Nur al-Dawla Belek bin Bahram Ghazi (Nuruddevle Belek or Balak) was a Turkish bey in the early 12th century.

==Early life==
His father was Behram and his grandfather was Artuk Bey, an important figure of the Seljuk Empire in the 11th century. He was a short-term governor of Suruç (now a district center in Şanlıurfa Province of Turkey). The city was captured during the First Crusade in 1098. He took part in the Seljuk expedition to Antioch which was recently lost to Crusaders, but the campaign ended in failure. He was also present during the Crusade of 1101 which resulted in Seljuk victory.

==Beylik in Harput==
In 1112, Belek captured Harput (an ancient city near to present day Elazığ in Turkey) from Mengüceks. (Note: The beylik of Mengüceks was an early Anatolian beylik.) He founded a beylik. This beylik is now known as the Harput branch of the Artukids (the other two being the Hasankeyf branch of Sökmen and Mardin branch of Ilghazi). Next year he married Ayşe Hatun, widow of Anatolian Seljuk sultan Kilij Arslan. By this prestigious marriage, he formed family ties with the Seljuk family.

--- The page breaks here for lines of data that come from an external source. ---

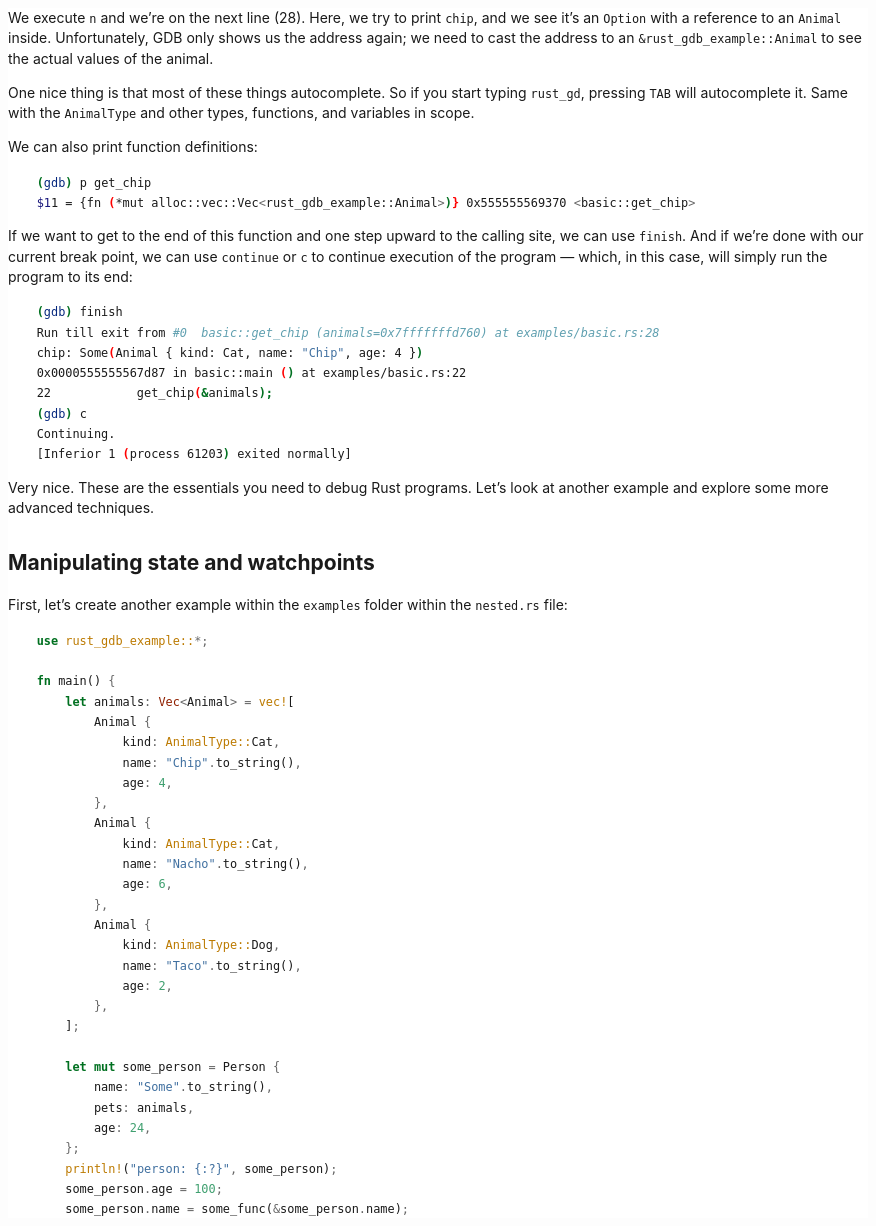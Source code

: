 We execute `n` and we’re on the next line (28). Here, we try to print `chip`, and we see it’s an `Option` with a reference to an `Animal` inside. Unfortunately, GDB only shows us the address again; we need to cast the address to an `&rust_gdb_example::Animal` to see the actual values of the animal.

One nice thing is that most of these things autocomplete. So if you start typing `rust_gd`, pressing `TAB` will autocomplete it. Same with the `AnimalType` and other types, functions, and variables in scope.

We can also print function definitions:

```bash
    (gdb) p get_chip
    $11 = {fn (*mut alloc::vec::Vec<rust_gdb_example::Animal>)} 0x555555569370 <basic::get_chip>
```

If we want to get to the end of this function and one step upward to the calling site, we can use `finish`. And if we’re done with our current break point, we can use `continue` or `c` to continue execution of the program — which, in this case, will simply run the program to its end:

```bash
    (gdb) finish
    Run till exit from #0  basic::get_chip (animals=0x7fffffffd760) at examples/basic.rs:28
    chip: Some(Animal { kind: Cat, name: "Chip", age: 4 })
    0x0000555555567d87 in basic::main () at examples/basic.rs:22
    22            get_chip(&animals);
    (gdb) c
    Continuing.
    [Inferior 1 (process 61203) exited normally]
```

Very nice. These are the essentials you need to debug Rust programs. Let’s look at another example and explore some more advanced techniques.

## Manipulating state and watchpoints

First, let’s create another example within the `examples` folder within the `nested.rs` file:

```rust
    use rust_gdb_example::*;
    
    fn main() {
        let animals: Vec<Animal> = vec![
            Animal {
                kind: AnimalType::Cat,
                name: "Chip".to_string(),
                age: 4,
            },
            Animal {
                kind: AnimalType::Cat,
                name: "Nacho".to_string(),
                age: 6,
            },
            Animal {
                kind: AnimalType::Dog,
                name: "Taco".to_string(),
                age: 2,
            },
        ];
    
        let mut some_person = Person {
            name: "Some".to_string(),
            pets: animals,
            age: 24,
        };
        println!("person: {:?}", some_person);
        some_person.age = 100;
        some_person.name = some_func(&some_person.name);
```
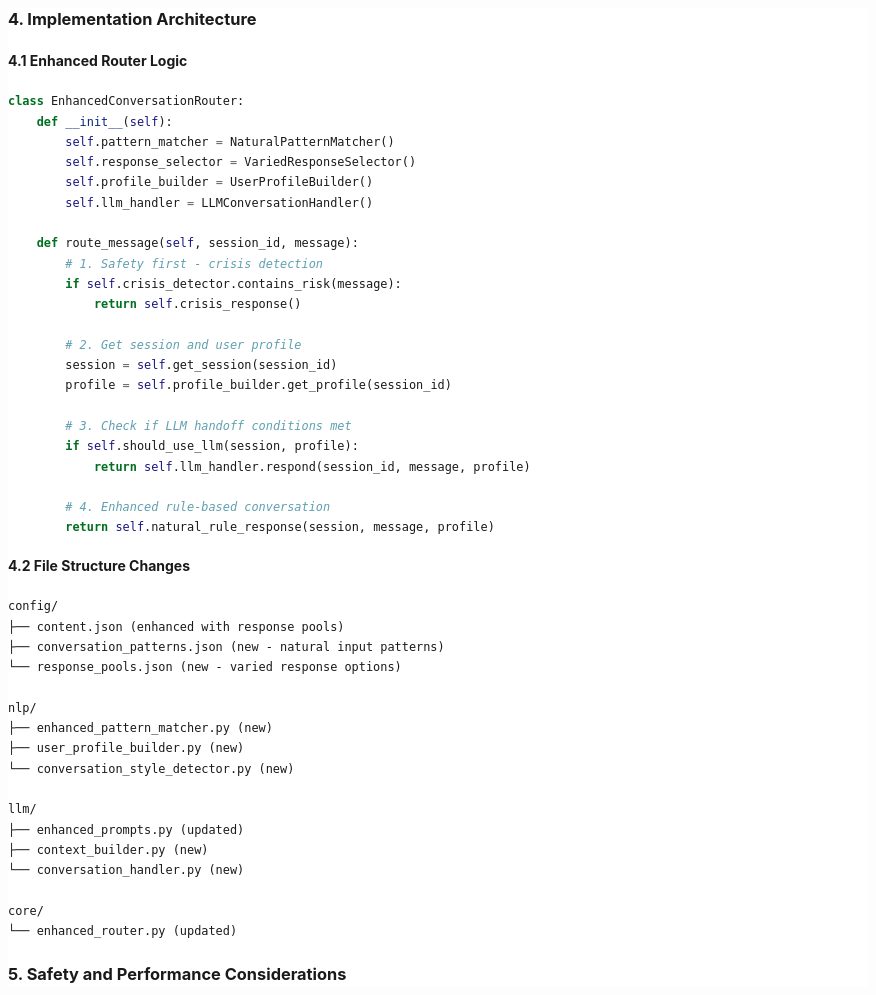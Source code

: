 ### 4. Implementation Architecture

#### 4.1 Enhanced Router Logic
```python
class EnhancedConversationRouter:
    def __init__(self):
        self.pattern_matcher = NaturalPatternMatcher()
        self.response_selector = VariedResponseSelector()
        self.profile_builder = UserProfileBuilder()
        self.llm_handler = LLMConversationHandler()
    
    def route_message(self, session_id, message):
        # 1. Safety first - crisis detection
        if self.crisis_detector.contains_risk(message):
            return self.crisis_response()
        
        # 2. Get session and user profile
        session = self.get_session(session_id)
        profile = self.profile_builder.get_profile(session_id)
        
        # 3. Check if LLM handoff conditions met
        if self.should_use_llm(session, profile):
            return self.llm_handler.respond(session_id, message, profile)
        
        # 4. Enhanced rule-based conversation
        return self.natural_rule_response(session, message, profile)
```

#### 4.2 File Structure Changes
```
config/
├── content.json (enhanced with response pools)
├── conversation_patterns.json (new - natural input patterns)
└── response_pools.json (new - varied response options)

nlp/
├── enhanced_pattern_matcher.py (new)
├── user_profile_builder.py (new)
└── conversation_style_detector.py (new)

llm/
├── enhanced_prompts.py (updated)
├── context_builder.py (new)
└── conversation_handler.py (new)

core/
└── enhanced_router.py (updated)
```

### 5. Safety and Performance Considerations
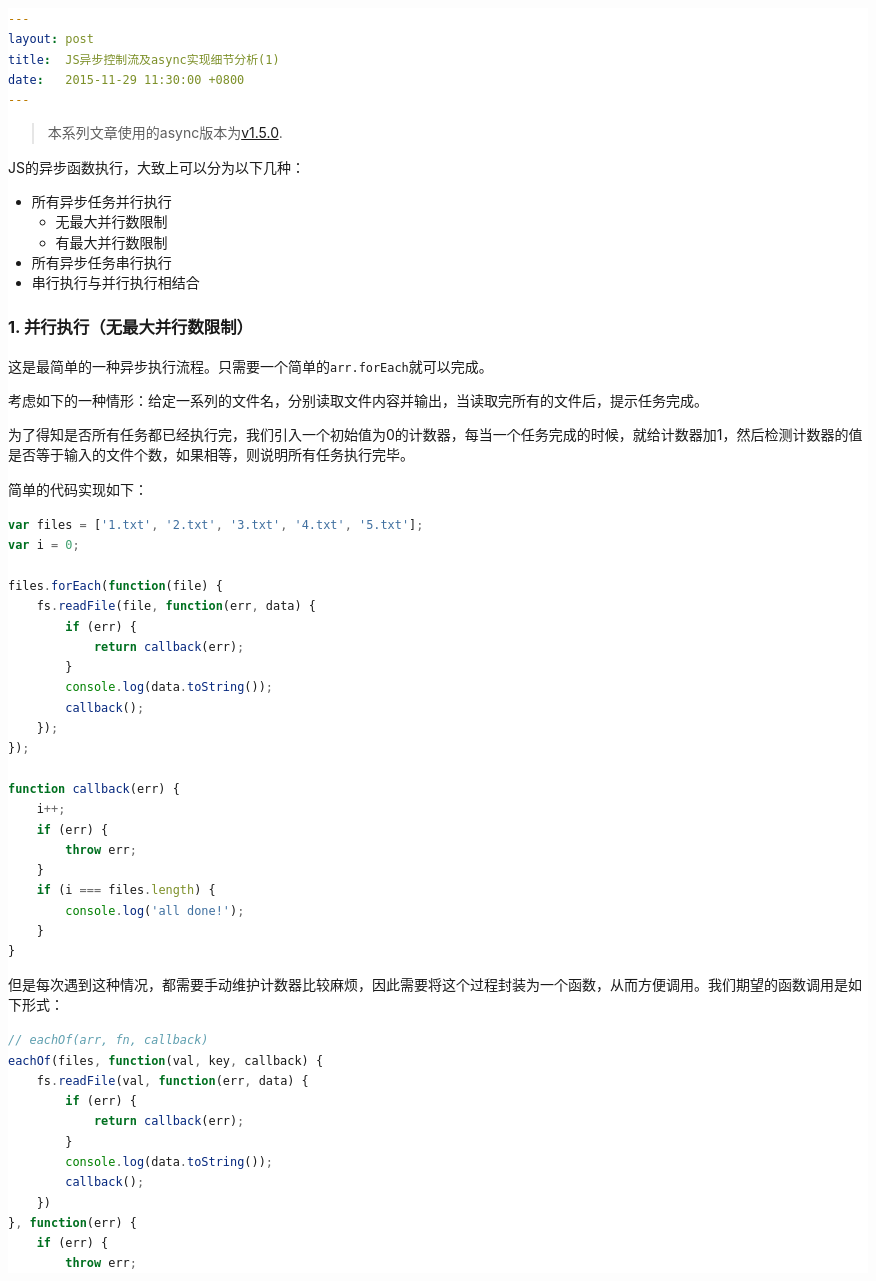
 ```yaml
---
layout: post
title:  JS异步控制流及async实现细节分析(1)
date:   2015-11-29 11:30:00 +0800
---
```


> 本系列文章使用的async版本为[v1.5.0](https://github.com/caolan/async/tree/v1.5.0).

JS的异步函数执行，大致上可以分为以下几种：

- 所有异步任务并行执行
	- 无最大并行数限制
	- 有最大并行数限制
- 所有异步任务串行执行
- 串行执行与并行执行相结合

### 1. 并行执行（无最大并行数限制）

这是最简单的一种异步执行流程。只需要一个简单的`arr.forEach`就可以完成。

考虑如下的一种情形：给定一系列的文件名，分别读取文件内容并输出，当读取完所有的文件后，提示任务完成。

为了得知是否所有任务都已经执行完，我们引入一个初始值为0的计数器，每当一个任务完成的时候，就给计数器加1，然后检测计数器的值是否等于输入的文件个数，如果相等，则说明所有任务执行完毕。

简单的代码实现如下：

```javascript
var files = ['1.txt', '2.txt', '3.txt', '4.txt', '5.txt'];
var i = 0;

files.forEach(function(file) {
	fs.readFile(file, function(err, data) {
		if (err) {
			return callback(err);
		}
		console.log(data.toString());
		callback();
	});
});

function callback(err) {
	i++;
	if (err) {
		throw err;
	}
	if (i === files.length) {
		console.log('all done!');
	}
}
```

但是每次遇到这种情况，都需要手动维护计数器比较麻烦，因此需要将这个过程封装为一个函数，从而方便调用。我们期望的函数调用是如下形式：

```javascript
// eachOf(arr, fn, callback)
eachOf(files, function(val, key, callback) {
	fs.readFile(val, function(err, data) {
		if (err) {
			return callback(err);
		}
		console.log(data.toString());
		callback();
	})
}, function(err) {
	if (err) {
		throw err;
```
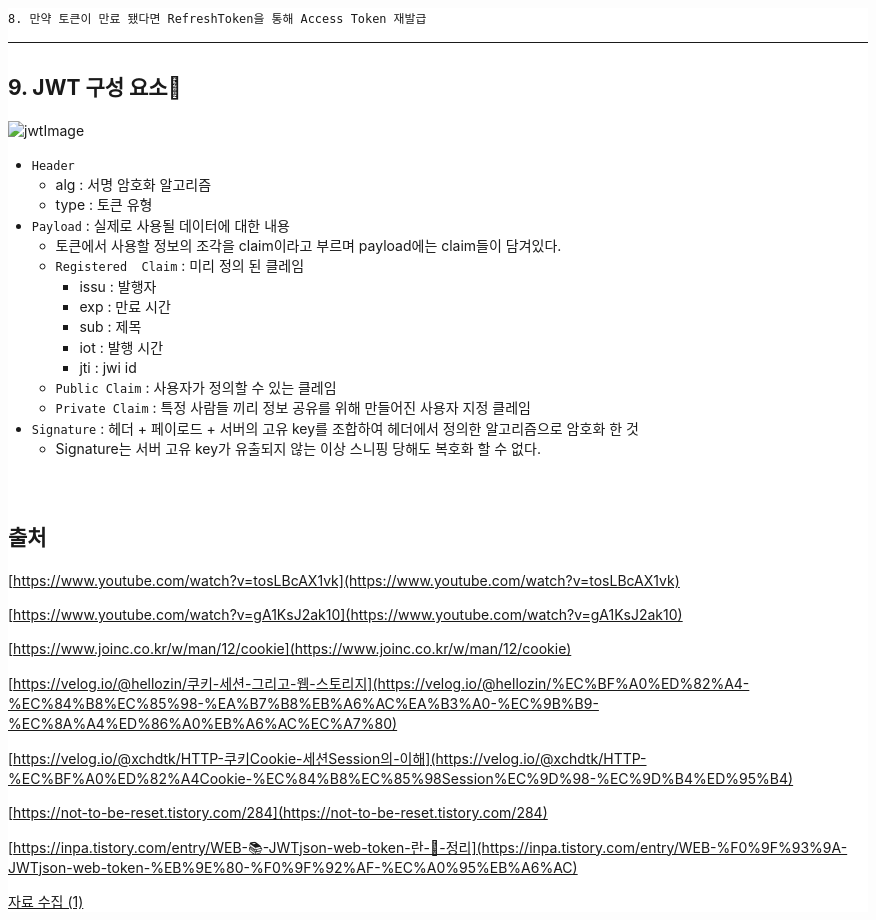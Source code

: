     8. 만약 토큰이 만료 됐다면 RefreshToken을 통해 Access Token 재발급

---

## 9. JWT 구성 요소🎃

![jwtImage](https://supertokens.com/static/b0172cabbcd583dd4ed222bdb83fc51a/9af93/jwt-structure.png)

- `Header`
    - alg : 서명 암호화 알고리즘
    - type : 토큰 유형
- `Payload` : 실제로 사용될 데이터에 대한 내용
    - 토큰에서 사용할 정보의 조각을 claim이라고 부르며 payload에는 claim들이 담겨있다.
    - `Registered  Claim` : 미리 정의 된 클레임
        - issu : 발행자
        - exp : 만료 시간
        - sub : 제목
        - iot : 발행 시간
        - jti : jwi id
    - `Public Claim` : 사용자가 정의할 수 있는 클레임
    - `Private Claim` : 특정 사람들 끼리 정보 공유를 위해 만들어진 사용자 지정 클레임
- `Signature` : 헤더 + 페이로드 + 서버의 고유 key를 조합하여 헤더에서 정의한 알고리즘으로 암호화 한 것
    - Signature는 서버 고유 key가 유출되지 않는 이상 스니핑 당해도 복호화 할 수 없다.

<br>

## 출처

[https://www.youtube.com/watch?v=tosLBcAX1vk](https://www.youtube.com/watch?v=tosLBcAX1vk)

[https://www.youtube.com/watch?v=gA1KsJ2ak10](https://www.youtube.com/watch?v=gA1KsJ2ak10)

[https://www.joinc.co.kr/w/man/12/cookie](https://www.joinc.co.kr/w/man/12/cookie)

[https://velog.io/@hellozin/쿠키-세션-그리고-웹-스토리지](https://velog.io/@hellozin/%EC%BF%A0%ED%82%A4-%EC%84%B8%EC%85%98-%EA%B7%B8%EB%A6%AC%EA%B3%A0-%EC%9B%B9-%EC%8A%A4%ED%86%A0%EB%A6%AC%EC%A7%80)

[https://velog.io/@xchdtk/HTTP-쿠키Cookie-세션Session의-이해](https://velog.io/@xchdtk/HTTP-%EC%BF%A0%ED%82%A4Cookie-%EC%84%B8%EC%85%98Session%EC%9D%98-%EC%9D%B4%ED%95%B4)

[https://not-to-be-reset.tistory.com/284](https://not-to-be-reset.tistory.com/284)

[https://inpa.tistory.com/entry/WEB-📚-JWTjson-web-token-란-💯-정리](https://inpa.tistory.com/entry/WEB-%F0%9F%93%9A-JWTjson-web-token-%EB%9E%80-%F0%9F%92%AF-%EC%A0%95%EB%A6%AC)

[자료 수집 (1)](https://www.notion.so/1-df449742729d4d1d92004c2f1155937b)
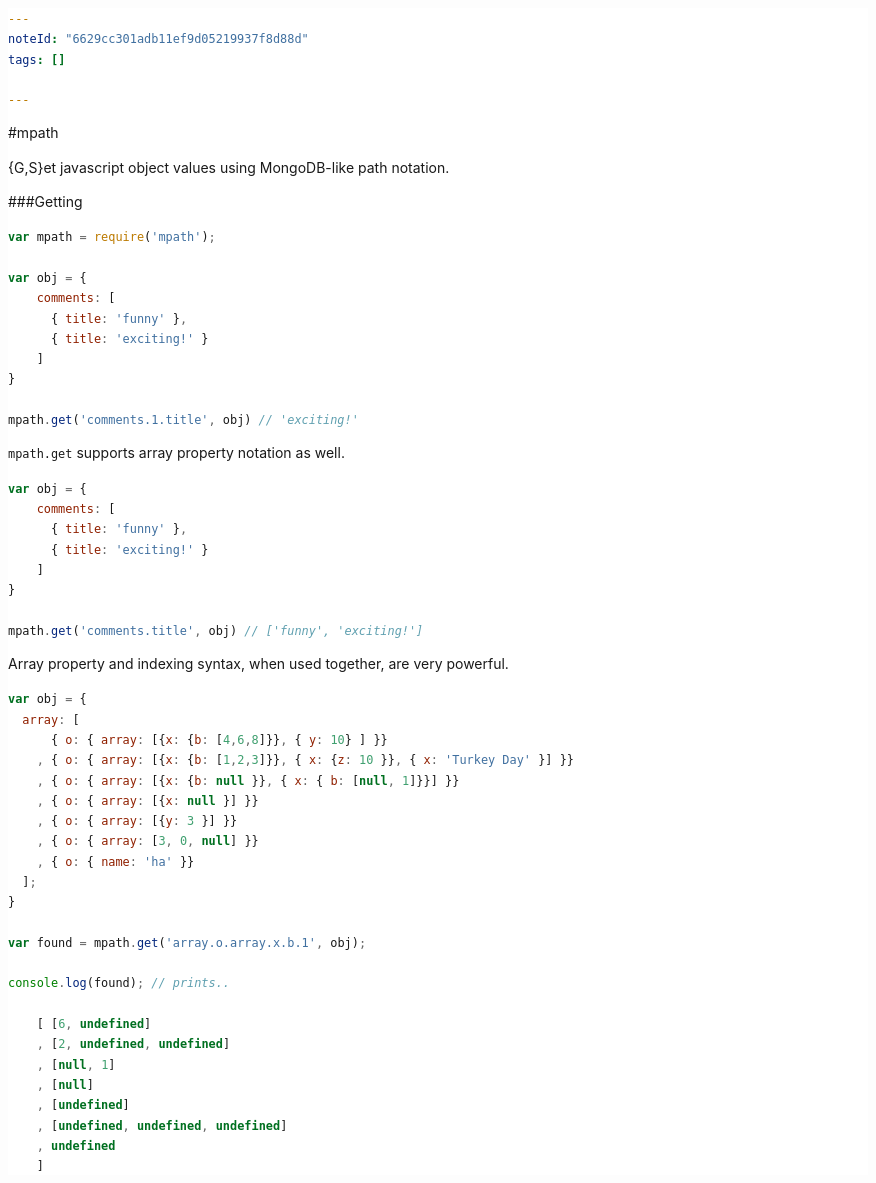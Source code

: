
 ```yaml
---
noteId: "6629cc301adb11ef9d05219937f8d88d"
tags: []

---
```


#mpath

{G,S}et javascript object values using MongoDB-like path notation.

###Getting

```js
var mpath = require('mpath');

var obj = {
    comments: [
      { title: 'funny' },
      { title: 'exciting!' }
    ]
}

mpath.get('comments.1.title', obj) // 'exciting!'
```

`mpath.get` supports array property notation as well.

```js
var obj = {
    comments: [
      { title: 'funny' },
      { title: 'exciting!' }
    ]
}

mpath.get('comments.title', obj) // ['funny', 'exciting!']
```

Array property and indexing syntax, when used together, are very powerful.

```js
var obj = {
  array: [
      { o: { array: [{x: {b: [4,6,8]}}, { y: 10} ] }}
    , { o: { array: [{x: {b: [1,2,3]}}, { x: {z: 10 }}, { x: 'Turkey Day' }] }}
    , { o: { array: [{x: {b: null }}, { x: { b: [null, 1]}}] }}
    , { o: { array: [{x: null }] }}
    , { o: { array: [{y: 3 }] }}
    , { o: { array: [3, 0, null] }}
    , { o: { name: 'ha' }}
  ];
}

var found = mpath.get('array.o.array.x.b.1', obj);

console.log(found); // prints..

    [ [6, undefined]
    , [2, undefined, undefined]
    , [null, 1]
    , [null]
    , [undefined]
    , [undefined, undefined, undefined]
    , undefined
    ]

```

In 1120, Belek together with Danishmends defeated a coalition of Mengüceks and Constantine Gabras of the Byzantine Empire. Two years later, after the death of Ilghazi, Belek became the leader of the Artukids. In 1122, he defeated the forces of the County of Edessa and took Joscelin I as captive. The next year, Baldwin II of Jerusalem too was captured by Belek. These two victories gained Belek fame both in Muslim countries and in Europe. From 1123 to 1124, Belek served as emir of Aleppo.

==Death and aftermath==
In 1124, he was invited to defend Tyre, the only port the Muslims used in Syria against the attacking Crusaders. In the meantime, Belek was besieging Manbij, after he imprisoned its emir Hassan al-Ba'labakki ibn Gümüshtigin who pledged allegiance to Joscelin I, in which he managed to capture the city but the castle was still controlled by the defenders led by Hassan's brother Isa. A Crusader force led by Joscelin I tried to help the defenders, but Belek forced them to retreat to Turbessel (nowTilbaşar), and maintained the siege until he was hit and killed by an arrow on 6 May 1124. His cousin Husam al-Din Timurtash ibn Ilghazi took his dead body back to Aleppo on the next day. Shortly after his death Harput was annexed by the Artukids of Hasankeyf. Nevertheless, in 1185 another beylik was founded by Artukids in Harput.